Segment Start: Records to use
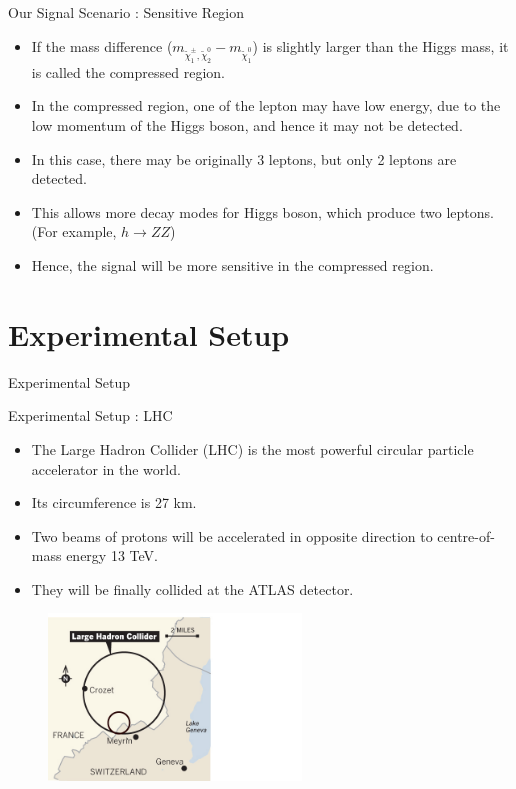 \documentclass[mathserif,serif]{beamer}
\begin{document}
\begin{frame}{Our Signal Scenario : Sensitive Region}
\begin{itemize}
\item If the mass difference ($m_{\tilde{\chi}_1^\pm , \tilde{\chi}_2^0} - m_{\tilde{\chi}_1^0}$) is slightly larger than the Higgs mass, it is called the compressed region.
\item In the compressed region, one of the lepton may have low energy, due to the low momentum of the Higgs boson, and hence it may not be detected.
\item In this case, there may be originally 3 leptons, but only 2 leptons are detected.
\item This allows more decay modes for Higgs boson, which produce two leptons. (For example, $h \rightarrow ZZ$)
\item Hence, the signal will be more sensitive in the compressed region.
\end{itemize}
\end{frame}

\section{Experimental Setup}
\begin{frame}
\begin{center}
\huge
Experimental Setup
\end{center}
\end{frame}

\begin{frame}{Experimental Setup : LHC}
\begin{itemize}
\item The Large Hadron Collider (LHC) is the most powerful circular particle accelerator in the world.
\item Its circumference is 27 km.
\item Two beams of protons will be accelerated in opposite direction to centre-of-mass energy 13 TeV.
\item They will be finally collided at the ATLAS detector.
\end{itemize}
\begin{figure}
\centering
\includegraphics[width=0.6\textwidth]{data/photo/detector/LHC.jpg}
\end{figure}
\end{frame}
\end{document}
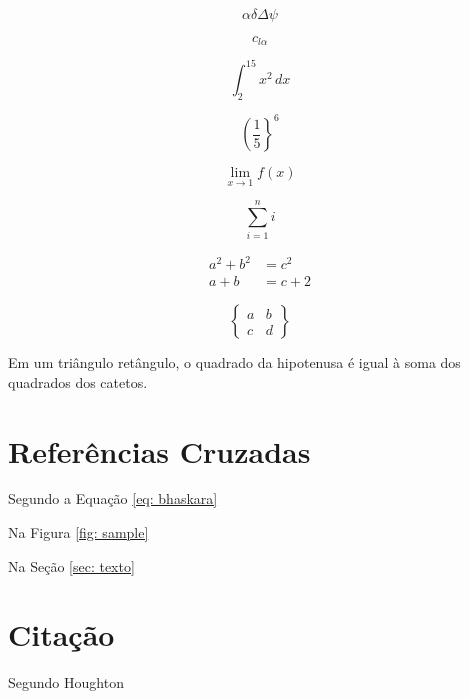 \[ \alpha \delta \Delta \psi \]

\[ c_{l\alpha} \]

\[ \int_2^{15} x^2\,dx \]

\[ \left(\frac{1}{5}\right\}^6 \]

\[ \lim_{x \to 1} f(x) \]

\[ \sum_{i=1}^n i \]

\begin{align}
a^2 + b^2 &= c^2 \\
a+b &= c + 2
\end{align}

\begin{equation}
\begin{Bmatrix}
a & b\\
c & d
\end{Bmatrix}
\end{equation}

\begin{theorem}
Em um triângulo retângulo, o quadrado da hipotenusa é igual à soma dos quadrados dos catetos.
\end{theorem}

\section{Referências Cruzadas}

Segundo a Equação \ref{eq: bhaskara}

Na Figura \ref{fig: sample}

Na Seção \ref{sec: texto}

\section{Citação}

Segundo Houghton \cite{houghton}

\begin{table}[H]
\centering
\caption{Valores calculados de módulo de impulso sofrido (I), energia cinética e quantidade de movimento (P).}
\label{tab:4}
\end{table}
Segment End: Records to use
Make an exact copy of every record, pictures excluded.

Problem solution:
 \documentclass[mathserif,serif]{beamer}
\begin{document}
\begin{frame}{Our Signal Scenario : Sensitive Region}
\begin{itemize}
\item If the mass difference ($m_{\tilde{\chi}_1^\pm , \tilde{\chi}_2^0} - m_{\tilde{\chi}_1^0}$) is slightly larger than the Higgs mass, it is called the compressed region.
\item In the compressed region, one of the lepton may have low energy, due to the low momentum of the Higgs boson, and hence it may not be detected.
\item In this case, there may be originally 3 leptons, but only 2 leptons are detected.
\item This allows more decay modes for Higgs boson, which produce two leptons. (For example, $h \rightarrow ZZ$)
\item Hence, the signal will be more sensitive in the compressed region.
\end{itemize}
\end{frame}

\section{Experimental Setup}
\begin{frame}
\begin{center}
\huge
Experimental Setup
\end{center}
\end{frame}

\begin{frame}{Experimental Setup : LHC}
\begin{itemize}
\item The Large Hadron Collider (LHC) is the most powerful circular particle accelerator in the world.
\item Its circumference is 27 km.
\item Two beams of protons will be accelerated in opposite direction to centre-of-mass energy 13 TeV.
\item They will be finally collided at the ATLAS detector.
\end{itemize}
\begin{figure}
\centering
\includegraphics[width=0.6\textwidth]{data/photo/detector/LHC.jpg}
\end{figure}
\end{frame}
\end{document}
 \[ \alpha \delta \Delta \psi \]

\[ c_{l\alpha} \]

\[ \int_2^{15} x^2\,dx \]

\[ \left(\frac{1}{5}\right\}^6 \]

\[ \lim_{x \to 1} f(x) \]

\[ \sum_{i=1}^n i \]

\begin{align}
a^2 + b^2 &= c^2 \\
a+b &= c + 2
\end{align}

\begin{equation}
\begin{Bmatrix}
a & b\\
c & d
\end{Bmatrix}
\end{equation}

\begin{theorem}
Em um triângulo retângulo, o quadrado da hipotenusa é igual à soma dos quadrados dos catetos.
\end{theorem}

\section{Referências Cruzadas}

Segundo a Equação \ref{eq: bhaskara}

Na Figura \ref{fig: sample}

Na Seção \ref{sec: texto}

\section{Citação}

Segundo Houghton \cite{houghton}

\begin{table}[H]
\centering
\caption{Valores calculados de módulo de impulso sofrido (I), energia cinética e quantidade de movimento (P).}
\label{tab:4}
\end{table}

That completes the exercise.